[Work order]
Reproduce all of the data below without alteration; exclude every picture.

[Supplied material]
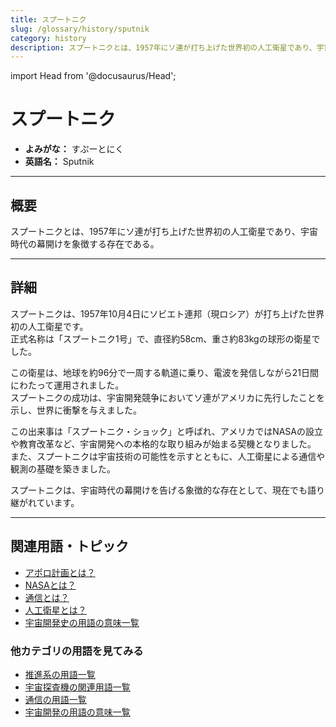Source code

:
 ```yaml
---
title: スプートニク
slug: /glossary/history/sputnik
category: history
description: スプートニクとは、1957年にソ連が打ち上げた世界初の人工衛星であり、宇宙時代の幕開けを象徴する存在である。
---
```


import Head from '@docusaurus/Head';

<Head>
  <script type="application/ld+json">
    {`{
      "@context": "https://schema.org",
      "@type": "DefinedTerm",
      "name": "スプートニク",
      "inDefinedTermSet": "https://www.space-portal.org",
      "termCode": "glossary/history/sputnik",
      "description": "スプートニクとは、1957年にソ連が打ち上げた世界初の人工衛星であり、宇宙時代の幕開けを象徴する存在である。",
      "url": "https://www.space-portal.org/docs/glossary/history/sputnik"
    }`}
  </script>
</Head>

# スプートニク

- **よみがな：** すぷーとにく  
- **英語名：** Sputnik  

---

## 概要

スプートニクとは、1957年にソ連が打ち上げた世界初の人工衛星であり、宇宙時代の幕開けを象徴する存在である。

---

## 詳細

スプートニクは、1957年10月4日にソビエト連邦（現ロシア）が打ち上げた世界初の人工衛星です。  
正式名称は「スプートニク1号」で、直径約58cm、重さ約83kgの球形の衛星でした。  

この衛星は、地球を約96分で一周する軌道に乗り、電波を発信しながら21日間にわたって運用されました。  
スプートニクの成功は、宇宙開発競争においてソ連がアメリカに先行したことを示し、世界に衝撃を与えました。  

この出来事は「スプートニク・ショック」と呼ばれ、アメリカではNASAの設立や教育改革など、宇宙開発への本格的な取り組みが始まる契機となりました。  
また、スプートニクは宇宙技術の可能性を示すとともに、人工衛星による通信や観測の基礎を築きました。  

スプートニクは、宇宙時代の幕開けを告げる象徴的な存在として、現在でも語り継がれています。

---

## 関連用語・トピック

- [アポロ計画とは？](/docs/glossary/history/apollo-program/)
- [NASAとは？](/docs/organization/nasa/)
- [通信とは？](/docs/communication/communication/)
- [人工衛星とは？](/docs/satellite/satellite/)
- [宇宙開発史の用語の意味一覧](/docs/category/history/)

### 他カテゴリの用語を見てみる
- [推進系の用語一覧](/docs/category/propulsion/)
- [宇宙探査機の関連用語一覧](/docs/category/explorer/)
- [通信の用語一覧](/docs/category/communication/)
- [宇宙開発の用語の意味一覧](/docs/category/glossary/)

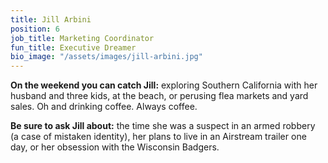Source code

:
 ```yaml
---
title: Jill Arbini
position: 6
job_title: Marketing Coordinator
fun_title: Executive Dreamer
bio_image: "/assets/images/jill-arbini.jpg"
---
```


**On the weekend you can catch Jill:** exploring Southern California with her husband and three kids, at the beach, or perusing flea markets and yard sales. Oh and drinking coffee. Always coffee.

**Be sure to ask Jill about:** the time she was a suspect in an armed robbery (a case of mistaken identity), her plans to live in an Airstream trailer one day, or her obsession with the Wisconsin Badgers.
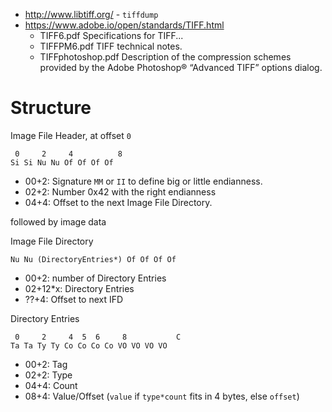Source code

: - http://www.libtiff.org/ - `tiffdump`
- https://www.adobe.io/open/standards/TIFF.html
  - TIFF6.pdf Specifications for TIFF...
  - TIFFPM6.pdf TIFF technical notes.
  - TIFFphotoshop.pdf Description of the compression schemes provided by the Adobe Photoshop® “Advanced TIFF” options dialog.


# Structure

Image File Header, at offset `0`
```
 0     2     4          8
Si Si Nu Nu Of Of Of Of
```
- 00+2: Signature `MM` or `II` to define big or little endianness.
- 02+2: Number 0x42 with the right endianness
- 04+4: Offset to the next Image File Directory.

followed by image data


Image File Directory
```
Nu Nu (DirectoryEntries*) Of Of Of Of
```
- 00+2: number of Directory Entries
- 02+12*x: Directory Entries
- ??+4: Offset to next IFD


Directory Entries
```
 0     2     4  5  6     8           C
Ta Ta Ty Ty Co Co Co Co VO VO VO VO
```
- 00+2: Tag
- 02+2: Type 
- 04+4: Count
- 08+4: Value/Offset (`value` if `type*count` fits in 4 bytes, else `offset`)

[Response]
Source code

:
 ```yaml
---
title: スプートニク
slug: /glossary/history/sputnik
category: history
description: スプートニクとは、1957年にソ連が打ち上げた世界初の人工衛星であり、宇宙時代の幕開けを象徴する存在である。
---
```


import Head from '@docusaurus/Head';

<Head>
  <script type="application/ld+json">
    {`{
      "@context": "https://schema.org",
      "@type": "DefinedTerm",
      "name": "スプートニク",
      "inDefinedTermSet": "https://www.space-portal.org",
      "termCode": "glossary/history/sputnik",
      "description": "スプートニクとは、1957年にソ連が打ち上げた世界初の人工衛星であり、宇宙時代の幕開けを象徴する存在である。",
      "url": "https://www.space-portal.org/docs/glossary/history/sputnik"
    }`}
  </script>
</Head>

# スプートニク

- **よみがな：** すぷーとにく  
- **英語名：** Sputnik  

---

## 概要

スプートニクとは、1957年にソ連が打ち上げた世界初の人工衛星であり、宇宙時代の幕開けを象徴する存在である。

---

## 詳細

スプートニクは、1957年10月4日にソビエト連邦（現ロシア）が打ち上げた世界初の人工衛星です。  
正式名称は「スプートニク1号」で、直径約58cm、重さ約83kgの球形の衛星でした。  

この衛星は、地球を約96分で一周する軌道に乗り、電波を発信しながら21日間にわたって運用されました。  
スプートニクの成功は、宇宙開発競争においてソ連がアメリカに先行したことを示し、世界に衝撃を与えました。  

この出来事は「スプートニク・ショック」と呼ばれ、アメリカではNASAの設立や教育改革など、宇宙開発への本格的な取り組みが始まる契機となりました。  
また、スプートニクは宇宙技術の可能性を示すとともに、人工衛星による通信や観測の基礎を築きました。  

スプートニクは、宇宙時代の幕開けを告げる象徴的な存在として、現在でも語り継がれています。

---

## 関連用語・トピック

- [アポロ計画とは？](/docs/glossary/history/apollo-program/)
- [NASAとは？](/docs/organization/nasa/)
- [通信とは？](/docs/communication/communication/)
- [人工衛星とは？](/docs/satellite/satellite/)
- [宇宙開発史の用語の意味一覧](/docs/category/history/)

### 他カテゴリの用語を見てみる
- [推進系の用語一覧](/docs/category/propulsion/)
- [宇宙探査機の関連用語一覧](/docs/category/explorer/)
- [通信の用語一覧](/docs/category/communication/)
- [宇宙開発の用語の意味一覧](/docs/category/glossary/)

Source code

:
 ```yaml
---
title: Jill Arbini
position: 6
job_title: Marketing Coordinator
fun_title: Executive Dreamer
bio_image: "/assets/images/jill-arbini.jpg"
---
```


**On the weekend you can catch Jill:** exploring Southern California with her husband and three kids, at the beach, or perusing flea markets and yard sales. Oh and drinking coffee. Always coffee.

**Be sure to ask Jill about:** the time she was a suspect in an armed robbery (a case of mistaken identity), her plans to live in an Airstream trailer one day, or her obsession with the Wisconsin Badgers.
Source code

: - http://www.libtiff.org/ - `tiffdump`
- https://www.adobe.io/open/standards/TIFF.html
  - TIFF6.pdf Specifications for TIFF...
  - TIFFPM6.pdf TIFF technical notes.
  - TIFFphotoshop.pdf Description of the compression schemes provided by the Adobe Photoshop® “Advanced TIFF” options dialog.


# Structure

Image File Header, at offset `0`
```
 0     2     4          8
Si Si Nu Nu Of Of Of Of
```
- 00+2: Signature `MM` or `II` to define big or little endianness.
- 02+2: Number 0x42 with the right endianness
- 04+4: Offset to the next Image File Directory.

followed by image data


Image File Directory
```
Nu Nu (DirectoryEntries*) Of Of Of Of
```
- 00+2: number of Directory Entries
- 02+12*x: Directory Entries
- ??+4: Offset to next IFD


Directory Entries
```
 0     2     4  5  6     8           C
Ta Ta Ty Ty Co Co Co Co VO VO VO VO
```
- 00+2: Tag
- 02+2: Type 
- 04+4: Count
- 08+4: Value/Offset (`value` if `type*count` fits in 4 bytes, else `offset`)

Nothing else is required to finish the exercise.